Sentenza N. 175 del 1973
Corte Costituzionale
Data generale
11/12/1973
Data deposito/pubblicazione
11/12/1973
Data dell'udienza in cui è stato assunto
06/12/1973
Dott. GIUSEPPE VERZÌ – Dott. GIOVANNI BATTISTA BENEDETTI – Dott.
LUIGI OGGIONI – Dott. ANGELO DE MARCO – Avv. ERCOLE ROCCHETTI – Prof.

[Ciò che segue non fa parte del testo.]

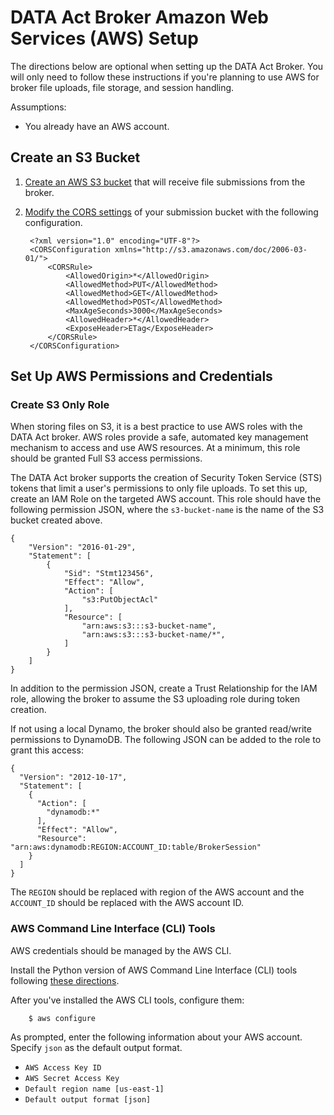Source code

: # DATA Act Broker Amazon Web Services (AWS) Setup

The directions below are optional when setting up the DATA Act Broker. You will only need to follow these instructions if you're planning to use AWS for broker file uploads, file storage, and session handling.

Assumptions:

* You already have an AWS account.

## Create an S3 Bucket

1. [Create an AWS S3 bucket](http://docs.aws.amazon.com/AmazonS3/latest/gsg/CreatingABucket.html "Create a bucket") that will receive file submissions from the broker.

2. [Modify the CORS settings](http://docs.aws.amazon.com/AmazonS3/latest/dev/cors.html#how-do-i-enable-cors) of your submission bucket with the following configuration.


        <?xml version="1.0" encoding="UTF-8"?>
        <CORSConfiguration xmlns="http://s3.amazonaws.com/doc/2006-03-01/">
            <CORSRule>
                <AllowedOrigin>*</AllowedOrigin>
                <AllowedMethod>PUT</AllowedMethod>
                <AllowedMethod>GET</AllowedMethod>
                <AllowedMethod>POST</AllowedMethod>
                <MaxAgeSeconds>3000</MaxAgeSeconds>
                <AllowedHeader>*</AllowedHeader>
                <ExposeHeader>ETag</ExposeHeader>
            </CORSRule>
        </CORSConfiguration>


## Set Up AWS Permissions and Credentials

### Create S3 Only Role

When storing files on S3, it is a best practice to use AWS roles with the DATA Act broker. AWS roles provide a safe, automated key management mechanism to access and use AWS resources. At a minimum, this role should be granted Full S3 access permissions.

The DATA Act broker supports the creation of Security Token Service (STS) tokens that limit a user's permissions to only file uploads. To set this up, create an IAM Role on the targeted AWS account. This role should have the following permission JSON, where the `s3-bucket-name` is the name of the S3 bucket created above.

    {
        "Version": "2016-01-29",
        "Statement": [
            {
                "Sid": "Stmt123456",
                "Effect": "Allow",
                "Action": [
                    "s3:PutObjectAcl"
                ],
                "Resource": [
                    "arn:aws:s3:::s3-bucket-name",
                    "arn:aws:s3:::s3-bucket-name/*",
                ]
            }
        ]
    }

In addition to the permission JSON, create a Trust Relationship for the IAM role, allowing the broker to assume the S3 uploading role during token creation.

If not using a local Dynamo, the broker should also be granted read/write permissions to DynamoDB. The following JSON can be added to the role to grant this access:

    {
      "Version": "2012-10-17",
      "Statement": [
        {
          "Action": [
            "dynamodb:*"
          ],
          "Effect": "Allow",
          "Resource": "arn:aws:dynamodb:REGION:ACCOUNT_ID:table/BrokerSession"
        }
      ]
    }

The `REGION` should be replaced with region of the AWS account and the `ACCOUNT_ID` should be replaced with the AWS account ID.

### AWS Command Line Interface (CLI) Tools

AWS credentials should be managed by the AWS CLI.

Install the Python version of AWS Command Line Interface (CLI) tools following [these directions](https://docs.aws.amazon.com/cli/latest/userguide/installing.html#install-the-aws-cli-using-pip "install AWS CLI").

After you've installed the AWS CLI tools, configure them:

        $ aws configure

As prompted, enter the following information about your AWS account. Specify `json` as the default output format.

* `AWS Access Key ID`
* `AWS Secret Access Key`
* `Default region name [us-east-1]`
* `Default output format [json]`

ENZO CAPALOZZA – Prof. VINCENZO MICHELE TRIMARCHI – Prof. VEZIO
CRISAFULLI – Dott. NICOLA REALE – Prof. PAOLO ROSSI – Avv. LEONETTO
AMADEI – Prof. GIULIO GIONFRIDA – Prof. EDOARDO VOLTERRA – Prof. GUIDO
ASTUTI, Giudici,
27 maggio 1929, n. 810, nella parte in cui dà esecuzione all’art. 34,
quarto, quinto e sesto comma, del Concordato tra la Santa Sede e
l’Italia, promosso con ordinanza emessa il 7 maggio 1971 dal tribunale
di Rovigo nel procedimento civile vertente tra Oliviero Mario e Cremon
Guglielma iscritta al n. 423 del registro ordinanze 1971 e pubblicata
nella Gazzetta Ufficiale della Repubblica n. 4 del 5 gennaio 1972.
Visto l’atto d’intervento del Presidente del Consiglio dei
ministri;
udito nell’udienza pubblica del 21 novembre 1973 il Giudice
relatore Paolo Rossi;
udito il sostituto avvocato generale dello Stato Vito Cavalli, per
il Presidente del Consiglio dei ministri.

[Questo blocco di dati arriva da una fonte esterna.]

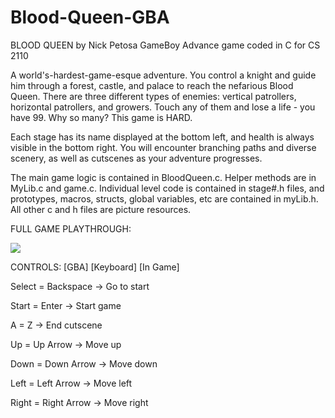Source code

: # Blood-Queen-GBA
BLOOD QUEEN by Nick Petosa
GameBoy Advance game coded in C for CS 2110

A world's-hardest-game-esque adventure. You control a knight and guide him through a forest, castle, and palace to reach the nefarious Blood Queen. There are three different types of enemies: vertical patrollers, horizontal patrollers, and growers. Touch any of them and lose a life - you have 99. Why so many? This game is HARD.

Each stage has its name displayed at the bottom left, and health is always visible in the bottom right. You will encounter branching paths and diverse scenery, as well as cutscenes as your adventure progresses.

The main game logic is contained in BloodQueen.c. Helper methods are in MyLib.c and game.c. Individual level code is contained in stage#.h files, and prototypes, macros, structs, global variables, etc are contained in myLib.h. All other c and h files are picture resources.

FULL GAME PLAYTHROUGH:

[![](http://i.imgur.com/ash2YTK.png)](https://www.youtube.com/watch?v=F3ONtpFCYhs)

CONTROLS:
[GBA]      [Keyboard]    [In Game]

Select = Backspace -> Go to start

Start = Enter -> Start game

A = Z -> End cutscene

Up = Up Arrow -> Move up

Down = Down Arrow -> Move down

Left = Left Arrow -> Move left

Right = Right Arrow -> Move right
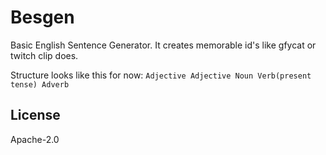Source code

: # Besgen

Basic English Sentence Generator. It creates memorable id's like gfycat or twitch clip does.

Structure looks like this for now: `Adjective Adjective Noun Verb(present tense) Adverb`

## License

Apache-2.0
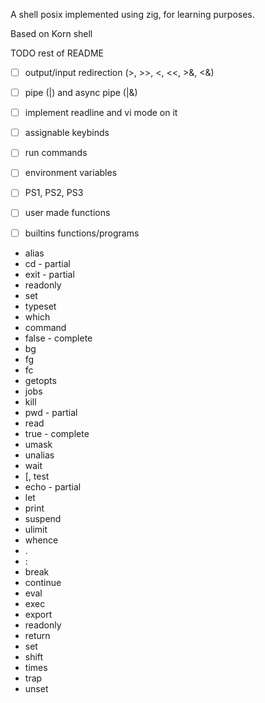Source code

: A shell posix implemented using zig, for learning purposes.

Based on Korn shell

TODO rest of README

- [ ] output/input redirection (>, >>, <, <<, >&, <&)

- [ ] pipe (|) and async pipe (|&)

- [ ] implement readline and vi mode on it

- [ ] assignable keybinds

- [ ] run commands

- [ ] environment variables

- [ ] PS1, PS2, PS3

- [ ] user made functions

- [ ] builtins functions/programs

 * alias
 * cd - partial
 * exit - partial
 * readonly
 * set
 * typeset
 * which
 * command
 * false - complete
 * bg
 * fg
 * fc
 * getopts
 * jobs
 * kill
 * pwd - partial
 * read
 * true - complete
 * umask
 * unalias
 * wait
 * [, test
 * echo - partial
 * let
 * print
 * suspend
 * ulimit
 * whence
 * .
 * :
 * break
 * continue
 * eval
 * exec
 * export
 * readonly
 * return
 * set
 * shift
 * times
 * trap
 * unset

Nel corso di un procedimento avente ad oggetto la asserita
invalidità di un matrimonio concordatario per preteso vizio del
consenso dell’attore, il tribunale di Rovigo, investito della
controversia, ha sollevato questione incidentale di legittimità
costituzionale delle norme che escludono in siffatta materia la
giurisdizione del giudice italiano (art. 1 della legge 27 maggio 1929,
n. 810, nella parte in cui dà esecuzione all’art. 34, commi quarto,
quinto e sesto del Concordato), in riferimento agli artt. 1, comma
secondo, 3, comma primo, 11, 24, commi primo e secondo, 25, comma
primo, 101, comma primo, 102, commi primo e secondo, della
Costituzione.
L’ordinanza di remissione premette, in tema di rilevanza, che
l’ostacolo che si frappone all’esame del merito della domanda attrice
è rappresentato dalle norme impugnate, secondo cui dette controversie
sono riservate alla cognizione esclusiva dei tribunali ecclesiastici,
ed altresì che il controllo di legittimità delle leggi che hanno dato
esecuzione ai Patti Lateranensi non è precluso dall’art. 7 della
Costituzione, giusta le sentenze della Corte costituzionale nn. 30 e 31
del 1971, potendosene valutare la conformità, o meno, ai principi
supremi dell’ordinamento costituzionale italiano.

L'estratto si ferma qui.